6.3 Mocking Pattern¶
from unittest.mock import MagicMock, patch
@pytest.fixture
def mock_docker_client() -> MagicMock:
client = MagicMock(spec=docker.DockerClient)
client.containers = MagicMock()
return client
@pytest.fixture
def driver(mock_docker_client: MagicMock) -> DockerDriver:
return DockerDriver(client=mock_docker_client)

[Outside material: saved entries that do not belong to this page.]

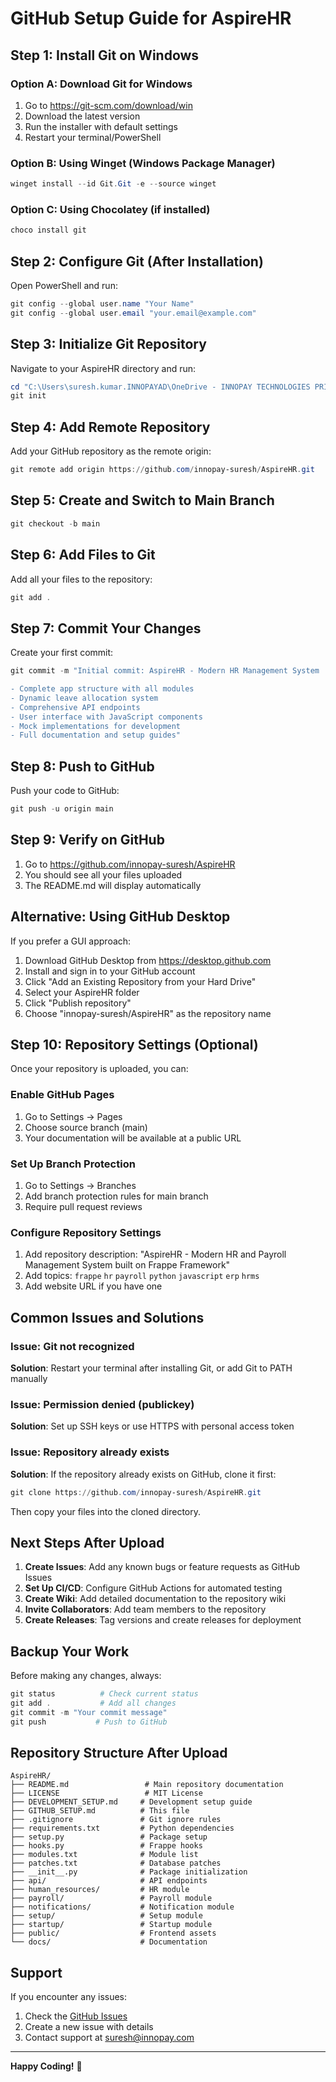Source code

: # GitHub Setup Guide for AspireHR

## Step 1: Install Git on Windows

### Option A: Download Git for Windows
1. Go to https://git-scm.com/download/win
2. Download the latest version
3. Run the installer with default settings
4. Restart your terminal/PowerShell

### Option B: Using Winget (Windows Package Manager)
```powershell
winget install --id Git.Git -e --source winget
```

### Option C: Using Chocolatey (if installed)
```powershell
choco install git
```

## Step 2: Configure Git (After Installation)

Open PowerShell and run:
```powershell
git config --global user.name "Your Name"
git config --global user.email "your.email@example.com"
```

## Step 3: Initialize Git Repository

Navigate to your AspireHR directory and run:
```powershell
cd "C:\Users\suresh.kumar.INNOPAYAD\OneDrive - INNOPAY TECHNOLOGIES PRIVATE LIMITED\Documents\GitHub\hrms\aspirehr"
git init
```

## Step 4: Add Remote Repository

Add your GitHub repository as the remote origin:
```powershell
git remote add origin https://github.com/innopay-suresh/AspireHR.git
```

## Step 5: Create and Switch to Main Branch

```powershell
git checkout -b main
```

## Step 6: Add Files to Git

Add all your files to the repository:
```powershell
git add .
```

## Step 7: Commit Your Changes

Create your first commit:
```powershell
git commit -m "Initial commit: AspireHR - Modern HR Management System

- Complete app structure with all modules
- Dynamic leave allocation system
- Comprehensive API endpoints
- User interface with JavaScript components
- Mock implementations for development
- Full documentation and setup guides"
```

## Step 8: Push to GitHub

Push your code to GitHub:
```powershell
git push -u origin main
```

## Step 9: Verify on GitHub

1. Go to https://github.com/innopay-suresh/AspireHR
2. You should see all your files uploaded
3. The README.md will display automatically

## Alternative: Using GitHub Desktop

If you prefer a GUI approach:

1. Download GitHub Desktop from https://desktop.github.com
2. Install and sign in to your GitHub account
3. Click "Add an Existing Repository from your Hard Drive"
4. Select your AspireHR folder
5. Click "Publish repository"
6. Choose "innopay-suresh/AspireHR" as the repository name

## Step 10: Repository Settings (Optional)

Once your repository is uploaded, you can:

### Enable GitHub Pages
1. Go to Settings → Pages
2. Choose source branch (main)
3. Your documentation will be available at a public URL

### Set Up Branch Protection
1. Go to Settings → Branches
2. Add branch protection rules for main branch
3. Require pull request reviews

### Configure Repository Settings
1. Add repository description: "AspireHR - Modern HR and Payroll Management System built on Frappe Framework"
2. Add topics: `frappe` `hr` `payroll` `python` `javascript` `erp` `hrms`
3. Add website URL if you have one

## Common Issues and Solutions

### Issue: Git not recognized
**Solution**: Restart your terminal after installing Git, or add Git to PATH manually

### Issue: Permission denied (publickey)
**Solution**: Set up SSH keys or use HTTPS with personal access token

### Issue: Repository already exists
**Solution**: If the repository already exists on GitHub, clone it first:
```powershell
git clone https://github.com/innopay-suresh/AspireHR.git
```
Then copy your files into the cloned directory.

## Next Steps After Upload

1. **Create Issues**: Add any known bugs or feature requests as GitHub Issues
2. **Set Up CI/CD**: Configure GitHub Actions for automated testing
3. **Create Wiki**: Add detailed documentation to the repository wiki
4. **Invite Collaborators**: Add team members to the repository
5. **Create Releases**: Tag versions and create releases for deployment

## Backup Your Work

Before making any changes, always:
```powershell
git status          # Check current status
git add .           # Add all changes
git commit -m "Your commit message"
git push           # Push to GitHub
```

## Repository Structure After Upload

```
AspireHR/
├── README.md                 # Main repository documentation
├── LICENSE                   # MIT License
├── DEVELOPMENT_SETUP.md     # Development setup guide
├── GITHUB_SETUP.md          # This file
├── .gitignore               # Git ignore rules
├── requirements.txt         # Python dependencies
├── setup.py                 # Package setup
├── hooks.py                 # Frappe hooks
├── modules.txt              # Module list
├── patches.txt              # Database patches
├── __init__.py              # Package initialization
├── api/                     # API endpoints
├── human_resources/         # HR module
├── payroll/                 # Payroll module
├── notifications/           # Notification module
├── setup/                   # Setup module
├── startup/                 # Startup module
├── public/                  # Frontend assets
└── docs/                    # Documentation
```

## Support

If you encounter any issues:
1. Check the [GitHub Issues](https://github.com/innopay-suresh/AspireHR/issues)
2. Create a new issue with details
3. Contact support at suresh@innopay.com

---

**Happy Coding!** 🚀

7. ServiceRegistry Integration¶
DriverType.DOCKER already exists in src/gpumod/models.py. The registry
needs one change in src/gpumod/services/registry.py:
from gpumod.services.drivers.docker import DockerDriver
# In ServiceRegistry.__init__():
self._drivers: dict[DriverType, ServiceDriver] = {
DriverType.VLLM: VLLMDriver(),
DriverType.LLAMACPP: LlamaCppDriver(),
DriverType.FASTAPI: FastAPIDriver(),
DriverType.DOCKER: DockerDriver(), # NEW
}
This follows the Open/Closed Principle: no changes to existing drivers.
8. Dependency Addition¶
Add to pyproject.toml:
The docker package is a well-maintained library (PyPI, Docker Inc.) with no
transitive security concerns beyond requests and urllib3 which are
already common in Python ecosystems.
9. Out of Scope (for P7-T2 implementation)¶
- Docker Compose support (multi-container stacks).
- Image build from Dockerfile.
- Container log streaming to gpumod CLI (future enhancement).
- Registry authentication (image pull from private registries).
- Docker Swarm or Kubernetes integration.
podmanspecific API differences (works via compatible socket).